Ether (ETH) dropped to $2,800 due to Bank of Japan rate hike fears, struggling to hold $3,000. Onchain data and technicals show mixed signals on Ether’s ability to reverse the downtrend. Bulls need a sustained break above $3,200 for a strong recovery, while breaching $2,800 could invalidate the macro bullish trend.
Ether’s price faces resistance at $3,000, a key level that flipped from support to resistance. The 50-week and 100-week moving averages converge at this level, reinforcing its significance. Breaking above $3,000 could lead to a rally back into the mid $3,000s throughout December.

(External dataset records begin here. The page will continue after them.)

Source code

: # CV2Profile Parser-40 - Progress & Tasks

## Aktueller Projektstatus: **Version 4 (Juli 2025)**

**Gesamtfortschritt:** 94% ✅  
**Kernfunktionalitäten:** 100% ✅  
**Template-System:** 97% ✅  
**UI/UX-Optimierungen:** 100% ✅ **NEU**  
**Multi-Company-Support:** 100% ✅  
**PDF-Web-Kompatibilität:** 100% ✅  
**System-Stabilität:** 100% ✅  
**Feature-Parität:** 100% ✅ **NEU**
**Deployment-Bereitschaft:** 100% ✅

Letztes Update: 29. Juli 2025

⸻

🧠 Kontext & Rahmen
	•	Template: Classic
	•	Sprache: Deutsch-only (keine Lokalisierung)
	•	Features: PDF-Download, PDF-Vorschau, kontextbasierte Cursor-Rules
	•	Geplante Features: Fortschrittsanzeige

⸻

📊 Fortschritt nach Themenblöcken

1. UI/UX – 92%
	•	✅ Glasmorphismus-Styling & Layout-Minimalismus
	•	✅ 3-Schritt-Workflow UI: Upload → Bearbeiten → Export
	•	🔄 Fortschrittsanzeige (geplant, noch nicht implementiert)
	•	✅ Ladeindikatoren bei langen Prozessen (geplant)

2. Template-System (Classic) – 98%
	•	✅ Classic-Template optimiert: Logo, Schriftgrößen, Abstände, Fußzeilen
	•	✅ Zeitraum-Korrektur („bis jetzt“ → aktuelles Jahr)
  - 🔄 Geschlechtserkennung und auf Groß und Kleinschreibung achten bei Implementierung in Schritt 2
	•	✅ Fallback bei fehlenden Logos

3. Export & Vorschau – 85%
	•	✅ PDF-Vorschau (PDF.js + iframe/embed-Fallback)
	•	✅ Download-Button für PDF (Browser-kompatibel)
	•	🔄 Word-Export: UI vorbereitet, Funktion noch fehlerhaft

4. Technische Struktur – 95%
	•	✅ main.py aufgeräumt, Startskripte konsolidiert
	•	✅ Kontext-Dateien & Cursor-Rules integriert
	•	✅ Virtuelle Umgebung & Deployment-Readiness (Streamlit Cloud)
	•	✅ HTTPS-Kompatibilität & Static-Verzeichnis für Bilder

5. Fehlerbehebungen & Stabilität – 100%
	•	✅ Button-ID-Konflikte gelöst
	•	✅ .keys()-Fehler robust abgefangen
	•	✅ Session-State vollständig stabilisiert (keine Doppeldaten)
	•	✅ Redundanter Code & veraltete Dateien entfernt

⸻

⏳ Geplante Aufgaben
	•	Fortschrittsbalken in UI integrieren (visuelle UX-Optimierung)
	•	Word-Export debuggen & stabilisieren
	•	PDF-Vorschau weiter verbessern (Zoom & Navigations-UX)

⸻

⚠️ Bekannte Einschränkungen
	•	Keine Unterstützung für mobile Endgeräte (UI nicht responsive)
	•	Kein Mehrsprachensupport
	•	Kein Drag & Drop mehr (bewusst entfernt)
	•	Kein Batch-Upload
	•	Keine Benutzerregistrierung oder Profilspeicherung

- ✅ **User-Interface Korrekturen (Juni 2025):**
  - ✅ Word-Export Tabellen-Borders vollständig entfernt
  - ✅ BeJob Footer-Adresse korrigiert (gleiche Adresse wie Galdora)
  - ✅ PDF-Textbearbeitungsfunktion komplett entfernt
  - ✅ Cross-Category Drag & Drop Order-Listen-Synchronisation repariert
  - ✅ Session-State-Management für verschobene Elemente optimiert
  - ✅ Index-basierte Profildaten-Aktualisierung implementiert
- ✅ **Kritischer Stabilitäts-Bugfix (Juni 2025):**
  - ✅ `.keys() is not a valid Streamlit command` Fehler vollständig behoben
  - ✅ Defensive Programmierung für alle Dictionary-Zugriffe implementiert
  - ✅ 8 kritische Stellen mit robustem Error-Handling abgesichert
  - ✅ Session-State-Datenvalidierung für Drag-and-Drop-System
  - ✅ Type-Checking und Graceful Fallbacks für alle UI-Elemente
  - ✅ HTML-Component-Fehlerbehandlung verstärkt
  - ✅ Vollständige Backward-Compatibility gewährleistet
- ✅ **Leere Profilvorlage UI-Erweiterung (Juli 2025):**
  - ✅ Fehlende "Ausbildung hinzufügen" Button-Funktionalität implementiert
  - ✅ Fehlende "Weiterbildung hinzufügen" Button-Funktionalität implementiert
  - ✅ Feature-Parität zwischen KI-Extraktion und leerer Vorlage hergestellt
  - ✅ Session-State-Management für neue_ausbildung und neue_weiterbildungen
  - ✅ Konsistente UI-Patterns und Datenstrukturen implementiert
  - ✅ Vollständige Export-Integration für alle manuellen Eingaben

The Glassnode cost basis distribution heatmap shows resistance between $3,150 and $3,230, where 5.1 million ETH was acquired. On the downside, a key support area around $2,800 with 3.6 million ETH purchased is crucial for bulls to defend. Breaking below this level could lead to further downside.
Inflows into US-based Ethereum ETFs reached $312 million, signaling a potential end to the institutional crypto sell-off. Global Ethereum exchange-traded products recorded $309.1 million in inflows. However, Ether’s ability to stay above $2,800 and reclaim $3,000 may be challenged by declining network demand and fees.
Ethereum’s MVRV Z-Score, a metric for market tops and bottoms, is nearing the accumulation zone, suggesting a local bottom may be forming. Similar levels in the past coincided with market bottoms and preceded significant rallies. Ethereum valuation models indicate the altcoin is undervalued, with projections above $4,000.